EXERCISE DETAILS
Below are some records; quote exactly the lines from the one that contains "https://www.cvxpy.org/" through the one that contains "In sklearn training", inclusive, and no others.

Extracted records
^^^^^^^^

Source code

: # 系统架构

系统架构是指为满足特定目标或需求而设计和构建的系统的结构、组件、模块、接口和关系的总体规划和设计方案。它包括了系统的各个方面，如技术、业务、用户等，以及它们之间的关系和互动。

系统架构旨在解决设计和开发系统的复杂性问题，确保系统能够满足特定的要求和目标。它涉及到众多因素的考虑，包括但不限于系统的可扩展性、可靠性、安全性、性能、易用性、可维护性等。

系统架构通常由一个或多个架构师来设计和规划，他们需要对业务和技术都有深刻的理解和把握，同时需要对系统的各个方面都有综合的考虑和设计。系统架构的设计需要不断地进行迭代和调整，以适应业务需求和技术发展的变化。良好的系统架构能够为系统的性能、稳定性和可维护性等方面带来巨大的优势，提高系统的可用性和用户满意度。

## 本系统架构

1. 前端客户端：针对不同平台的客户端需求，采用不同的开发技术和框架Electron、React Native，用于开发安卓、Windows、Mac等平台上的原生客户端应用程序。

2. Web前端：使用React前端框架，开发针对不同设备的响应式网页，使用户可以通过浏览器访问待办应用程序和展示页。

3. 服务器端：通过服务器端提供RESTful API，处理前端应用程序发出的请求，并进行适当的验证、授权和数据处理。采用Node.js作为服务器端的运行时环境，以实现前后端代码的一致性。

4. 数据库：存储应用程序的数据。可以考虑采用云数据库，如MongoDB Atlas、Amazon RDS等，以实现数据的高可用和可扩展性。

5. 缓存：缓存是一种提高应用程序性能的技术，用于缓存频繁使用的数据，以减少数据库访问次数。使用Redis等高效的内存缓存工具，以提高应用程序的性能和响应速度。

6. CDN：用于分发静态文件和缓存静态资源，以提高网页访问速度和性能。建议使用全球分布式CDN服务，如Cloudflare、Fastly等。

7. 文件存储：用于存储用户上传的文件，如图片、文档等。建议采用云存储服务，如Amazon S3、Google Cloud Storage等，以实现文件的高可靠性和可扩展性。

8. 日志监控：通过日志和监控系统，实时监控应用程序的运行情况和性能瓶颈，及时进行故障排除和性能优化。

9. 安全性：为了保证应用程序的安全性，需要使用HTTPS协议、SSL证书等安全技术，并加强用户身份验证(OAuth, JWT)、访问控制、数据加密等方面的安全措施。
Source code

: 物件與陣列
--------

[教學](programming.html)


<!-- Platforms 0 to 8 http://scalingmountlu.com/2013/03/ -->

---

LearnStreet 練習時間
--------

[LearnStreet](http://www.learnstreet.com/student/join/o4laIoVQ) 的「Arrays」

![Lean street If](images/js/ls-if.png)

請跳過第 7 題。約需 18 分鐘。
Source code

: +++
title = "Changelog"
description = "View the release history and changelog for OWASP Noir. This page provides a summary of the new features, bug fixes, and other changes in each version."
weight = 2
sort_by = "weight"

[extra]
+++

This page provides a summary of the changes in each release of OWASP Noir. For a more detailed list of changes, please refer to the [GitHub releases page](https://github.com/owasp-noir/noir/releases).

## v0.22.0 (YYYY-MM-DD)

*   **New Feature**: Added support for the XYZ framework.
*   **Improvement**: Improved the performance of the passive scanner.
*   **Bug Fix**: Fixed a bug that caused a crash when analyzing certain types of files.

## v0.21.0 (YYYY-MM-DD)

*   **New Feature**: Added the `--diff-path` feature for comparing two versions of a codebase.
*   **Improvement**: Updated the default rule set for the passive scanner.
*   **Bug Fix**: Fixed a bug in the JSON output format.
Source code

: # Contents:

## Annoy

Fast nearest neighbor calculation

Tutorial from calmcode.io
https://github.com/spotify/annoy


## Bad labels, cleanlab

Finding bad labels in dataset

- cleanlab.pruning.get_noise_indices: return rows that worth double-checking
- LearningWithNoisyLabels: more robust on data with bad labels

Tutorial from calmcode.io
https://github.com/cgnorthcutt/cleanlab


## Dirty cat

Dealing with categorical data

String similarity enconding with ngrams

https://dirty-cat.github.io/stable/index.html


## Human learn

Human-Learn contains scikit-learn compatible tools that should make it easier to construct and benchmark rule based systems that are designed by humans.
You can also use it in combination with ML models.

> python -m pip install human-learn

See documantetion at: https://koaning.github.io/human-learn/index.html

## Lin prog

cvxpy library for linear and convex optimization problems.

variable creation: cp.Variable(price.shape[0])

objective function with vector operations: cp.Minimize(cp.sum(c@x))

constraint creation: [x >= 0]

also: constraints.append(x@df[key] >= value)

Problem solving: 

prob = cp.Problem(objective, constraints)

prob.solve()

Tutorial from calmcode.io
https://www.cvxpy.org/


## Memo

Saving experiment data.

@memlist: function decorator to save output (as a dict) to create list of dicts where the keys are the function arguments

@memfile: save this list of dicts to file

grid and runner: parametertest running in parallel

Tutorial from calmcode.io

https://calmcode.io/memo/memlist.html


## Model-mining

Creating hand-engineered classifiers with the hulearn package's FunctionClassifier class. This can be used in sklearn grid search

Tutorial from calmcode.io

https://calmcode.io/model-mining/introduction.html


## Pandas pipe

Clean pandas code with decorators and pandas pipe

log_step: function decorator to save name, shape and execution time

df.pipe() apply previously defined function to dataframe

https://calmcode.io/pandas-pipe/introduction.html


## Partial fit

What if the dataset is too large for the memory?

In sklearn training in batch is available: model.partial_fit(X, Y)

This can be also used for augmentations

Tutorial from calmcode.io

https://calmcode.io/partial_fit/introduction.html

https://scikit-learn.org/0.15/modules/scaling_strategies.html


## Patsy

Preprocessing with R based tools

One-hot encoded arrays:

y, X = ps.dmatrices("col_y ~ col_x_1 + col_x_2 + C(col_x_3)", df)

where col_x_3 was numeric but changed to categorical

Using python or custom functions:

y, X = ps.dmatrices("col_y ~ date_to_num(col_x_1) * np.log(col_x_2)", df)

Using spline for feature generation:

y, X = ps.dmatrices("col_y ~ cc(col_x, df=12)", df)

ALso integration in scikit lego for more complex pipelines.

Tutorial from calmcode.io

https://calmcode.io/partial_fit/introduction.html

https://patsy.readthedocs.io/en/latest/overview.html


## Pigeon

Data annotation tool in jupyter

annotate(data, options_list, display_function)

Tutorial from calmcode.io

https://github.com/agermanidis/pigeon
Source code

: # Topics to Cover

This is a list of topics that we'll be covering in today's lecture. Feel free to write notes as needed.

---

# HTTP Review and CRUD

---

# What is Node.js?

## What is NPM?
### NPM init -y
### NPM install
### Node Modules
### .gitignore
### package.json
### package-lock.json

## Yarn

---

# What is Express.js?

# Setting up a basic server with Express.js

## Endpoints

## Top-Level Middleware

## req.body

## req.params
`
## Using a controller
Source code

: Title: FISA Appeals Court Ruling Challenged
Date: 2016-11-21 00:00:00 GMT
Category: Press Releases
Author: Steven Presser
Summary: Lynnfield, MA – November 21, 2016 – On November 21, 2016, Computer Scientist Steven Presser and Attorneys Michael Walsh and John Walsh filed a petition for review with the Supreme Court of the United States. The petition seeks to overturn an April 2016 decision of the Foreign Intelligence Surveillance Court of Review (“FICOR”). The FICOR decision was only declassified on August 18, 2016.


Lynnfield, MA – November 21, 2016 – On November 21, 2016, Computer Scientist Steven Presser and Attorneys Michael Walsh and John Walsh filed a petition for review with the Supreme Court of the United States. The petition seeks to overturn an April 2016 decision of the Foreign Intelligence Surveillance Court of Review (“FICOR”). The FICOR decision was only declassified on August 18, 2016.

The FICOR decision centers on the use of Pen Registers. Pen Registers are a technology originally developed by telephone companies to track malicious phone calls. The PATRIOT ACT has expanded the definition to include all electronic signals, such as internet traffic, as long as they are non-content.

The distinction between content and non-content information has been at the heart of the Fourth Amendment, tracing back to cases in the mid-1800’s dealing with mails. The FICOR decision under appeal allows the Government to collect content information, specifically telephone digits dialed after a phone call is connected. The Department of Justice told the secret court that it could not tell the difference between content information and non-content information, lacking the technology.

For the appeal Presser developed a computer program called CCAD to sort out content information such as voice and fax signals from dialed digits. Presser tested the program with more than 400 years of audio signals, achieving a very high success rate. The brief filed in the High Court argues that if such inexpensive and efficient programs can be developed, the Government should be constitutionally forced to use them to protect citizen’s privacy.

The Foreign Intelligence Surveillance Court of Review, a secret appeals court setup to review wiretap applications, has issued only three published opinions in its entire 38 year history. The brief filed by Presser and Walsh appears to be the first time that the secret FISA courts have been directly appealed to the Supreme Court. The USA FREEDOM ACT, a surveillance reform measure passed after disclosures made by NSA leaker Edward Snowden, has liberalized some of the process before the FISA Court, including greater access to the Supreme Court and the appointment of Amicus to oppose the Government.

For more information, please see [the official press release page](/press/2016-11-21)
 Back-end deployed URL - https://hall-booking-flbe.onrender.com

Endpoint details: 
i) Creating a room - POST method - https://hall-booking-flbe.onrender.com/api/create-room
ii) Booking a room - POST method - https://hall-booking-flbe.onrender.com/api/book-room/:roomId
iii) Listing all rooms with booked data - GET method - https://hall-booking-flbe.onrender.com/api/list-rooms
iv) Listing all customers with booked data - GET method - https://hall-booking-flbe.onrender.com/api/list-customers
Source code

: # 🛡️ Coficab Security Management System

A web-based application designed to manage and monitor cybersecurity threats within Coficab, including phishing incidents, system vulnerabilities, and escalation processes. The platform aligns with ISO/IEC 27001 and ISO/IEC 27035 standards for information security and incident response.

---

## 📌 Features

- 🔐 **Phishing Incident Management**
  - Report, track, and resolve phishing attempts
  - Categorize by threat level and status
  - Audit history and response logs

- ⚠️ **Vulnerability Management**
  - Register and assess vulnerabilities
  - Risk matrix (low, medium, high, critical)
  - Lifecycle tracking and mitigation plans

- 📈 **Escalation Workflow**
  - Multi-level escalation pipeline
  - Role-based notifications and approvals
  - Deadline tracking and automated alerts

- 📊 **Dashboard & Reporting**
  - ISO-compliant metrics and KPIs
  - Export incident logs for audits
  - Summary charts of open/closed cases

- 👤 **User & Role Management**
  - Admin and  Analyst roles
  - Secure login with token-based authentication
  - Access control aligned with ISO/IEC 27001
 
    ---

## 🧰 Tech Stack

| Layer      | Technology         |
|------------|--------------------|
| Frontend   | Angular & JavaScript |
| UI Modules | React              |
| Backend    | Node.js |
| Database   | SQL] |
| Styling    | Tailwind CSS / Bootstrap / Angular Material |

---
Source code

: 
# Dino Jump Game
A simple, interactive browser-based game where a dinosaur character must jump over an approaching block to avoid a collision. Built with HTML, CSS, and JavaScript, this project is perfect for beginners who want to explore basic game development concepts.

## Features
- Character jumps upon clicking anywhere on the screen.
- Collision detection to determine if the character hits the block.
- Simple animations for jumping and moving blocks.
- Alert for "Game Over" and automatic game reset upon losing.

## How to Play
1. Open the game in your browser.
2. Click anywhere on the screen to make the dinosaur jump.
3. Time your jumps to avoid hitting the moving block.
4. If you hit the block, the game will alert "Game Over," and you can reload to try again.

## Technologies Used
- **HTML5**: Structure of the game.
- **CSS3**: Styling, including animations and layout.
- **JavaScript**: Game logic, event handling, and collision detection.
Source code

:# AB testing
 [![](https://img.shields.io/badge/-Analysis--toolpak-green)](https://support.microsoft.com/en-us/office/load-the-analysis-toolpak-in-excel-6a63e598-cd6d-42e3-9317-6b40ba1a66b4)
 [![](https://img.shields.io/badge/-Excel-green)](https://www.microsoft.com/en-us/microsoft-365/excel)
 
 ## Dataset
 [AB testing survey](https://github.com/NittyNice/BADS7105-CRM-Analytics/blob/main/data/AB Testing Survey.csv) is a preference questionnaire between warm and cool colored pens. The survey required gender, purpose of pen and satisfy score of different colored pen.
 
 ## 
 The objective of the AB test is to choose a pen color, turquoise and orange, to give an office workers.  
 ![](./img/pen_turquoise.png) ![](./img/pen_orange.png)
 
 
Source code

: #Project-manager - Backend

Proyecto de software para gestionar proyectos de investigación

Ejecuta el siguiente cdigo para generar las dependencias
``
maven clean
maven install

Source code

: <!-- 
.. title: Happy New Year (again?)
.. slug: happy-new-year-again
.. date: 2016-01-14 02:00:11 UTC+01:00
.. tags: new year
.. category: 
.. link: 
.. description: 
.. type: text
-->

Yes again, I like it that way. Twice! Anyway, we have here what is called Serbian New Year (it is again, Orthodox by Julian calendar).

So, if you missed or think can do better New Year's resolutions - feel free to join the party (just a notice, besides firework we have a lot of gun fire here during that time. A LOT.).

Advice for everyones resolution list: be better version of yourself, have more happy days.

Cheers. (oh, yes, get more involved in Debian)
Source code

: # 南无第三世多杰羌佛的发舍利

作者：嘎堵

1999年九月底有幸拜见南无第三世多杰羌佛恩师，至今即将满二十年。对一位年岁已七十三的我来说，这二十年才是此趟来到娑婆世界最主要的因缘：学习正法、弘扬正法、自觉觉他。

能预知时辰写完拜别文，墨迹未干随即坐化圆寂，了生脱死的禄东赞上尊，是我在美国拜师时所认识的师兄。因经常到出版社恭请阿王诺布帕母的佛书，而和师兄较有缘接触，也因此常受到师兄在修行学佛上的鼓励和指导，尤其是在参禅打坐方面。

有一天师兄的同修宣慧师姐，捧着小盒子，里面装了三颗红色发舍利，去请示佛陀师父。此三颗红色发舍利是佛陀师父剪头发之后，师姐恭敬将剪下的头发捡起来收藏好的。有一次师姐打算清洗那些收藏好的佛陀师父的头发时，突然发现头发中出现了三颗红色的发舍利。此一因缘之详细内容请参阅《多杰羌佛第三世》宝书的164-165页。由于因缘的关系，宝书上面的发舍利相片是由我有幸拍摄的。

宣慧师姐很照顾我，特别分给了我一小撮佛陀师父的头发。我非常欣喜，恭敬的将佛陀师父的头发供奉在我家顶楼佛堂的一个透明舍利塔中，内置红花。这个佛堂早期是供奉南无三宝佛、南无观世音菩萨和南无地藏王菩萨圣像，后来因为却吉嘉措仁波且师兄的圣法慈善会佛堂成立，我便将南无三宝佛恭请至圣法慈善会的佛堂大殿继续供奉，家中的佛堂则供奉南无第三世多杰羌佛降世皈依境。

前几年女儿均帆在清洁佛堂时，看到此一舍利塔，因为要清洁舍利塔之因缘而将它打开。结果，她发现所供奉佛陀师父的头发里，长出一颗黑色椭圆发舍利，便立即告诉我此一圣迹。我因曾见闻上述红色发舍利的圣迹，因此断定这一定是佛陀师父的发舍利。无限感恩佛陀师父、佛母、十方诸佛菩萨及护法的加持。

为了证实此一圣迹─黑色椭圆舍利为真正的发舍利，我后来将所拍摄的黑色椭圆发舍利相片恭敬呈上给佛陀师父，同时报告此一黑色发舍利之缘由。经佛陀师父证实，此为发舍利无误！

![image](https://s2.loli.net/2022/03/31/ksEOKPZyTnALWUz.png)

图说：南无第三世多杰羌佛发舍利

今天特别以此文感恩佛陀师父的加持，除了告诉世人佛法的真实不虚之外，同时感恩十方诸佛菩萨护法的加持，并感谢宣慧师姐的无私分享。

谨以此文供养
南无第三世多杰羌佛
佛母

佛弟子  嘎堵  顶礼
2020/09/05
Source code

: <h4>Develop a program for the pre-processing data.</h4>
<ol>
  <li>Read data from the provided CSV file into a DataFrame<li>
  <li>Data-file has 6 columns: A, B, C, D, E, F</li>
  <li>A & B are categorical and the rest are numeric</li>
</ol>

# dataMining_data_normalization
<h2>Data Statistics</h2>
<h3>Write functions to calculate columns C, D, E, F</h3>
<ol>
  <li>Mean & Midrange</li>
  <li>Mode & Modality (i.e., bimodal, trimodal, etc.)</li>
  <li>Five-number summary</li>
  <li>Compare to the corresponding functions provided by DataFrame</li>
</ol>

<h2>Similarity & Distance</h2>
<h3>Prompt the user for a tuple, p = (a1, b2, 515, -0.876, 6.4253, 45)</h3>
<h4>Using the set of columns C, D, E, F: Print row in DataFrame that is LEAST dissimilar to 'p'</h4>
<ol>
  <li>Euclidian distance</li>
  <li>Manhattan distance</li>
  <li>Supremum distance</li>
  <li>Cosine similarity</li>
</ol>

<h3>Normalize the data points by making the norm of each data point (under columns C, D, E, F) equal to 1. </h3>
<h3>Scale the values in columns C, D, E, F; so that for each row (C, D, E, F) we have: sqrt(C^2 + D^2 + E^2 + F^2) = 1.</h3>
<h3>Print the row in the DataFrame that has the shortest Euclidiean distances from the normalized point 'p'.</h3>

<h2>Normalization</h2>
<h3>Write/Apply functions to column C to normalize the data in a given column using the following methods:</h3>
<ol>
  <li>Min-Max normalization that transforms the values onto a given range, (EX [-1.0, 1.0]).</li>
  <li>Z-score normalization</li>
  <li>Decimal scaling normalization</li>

^^^^^^^^

TASK OUTPUT
https://www.cvxpy.org/


## Memo

Saving experiment data.

@memlist: function decorator to save output (as a dict) to create list of dicts where the keys are the function arguments

@memfile: save this list of dicts to file

grid and runner: parametertest running in parallel

Tutorial from calmcode.io

https://calmcode.io/memo/memlist.html


## Model-mining

Creating hand-engineered classifiers with the hulearn package's FunctionClassifier class. This can be used in sklearn grid search

Tutorial from calmcode.io

https://calmcode.io/model-mining/introduction.html


## Pandas pipe

Clean pandas code with decorators and pandas pipe

log_step: function decorator to save name, shape and execution time

df.pipe() apply previously defined function to dataframe

https://calmcode.io/pandas-pipe/introduction.html


## Partial fit

What if the dataset is too large for the memory?

In sklearn training in batch is available: model.partial_fit(X, Y)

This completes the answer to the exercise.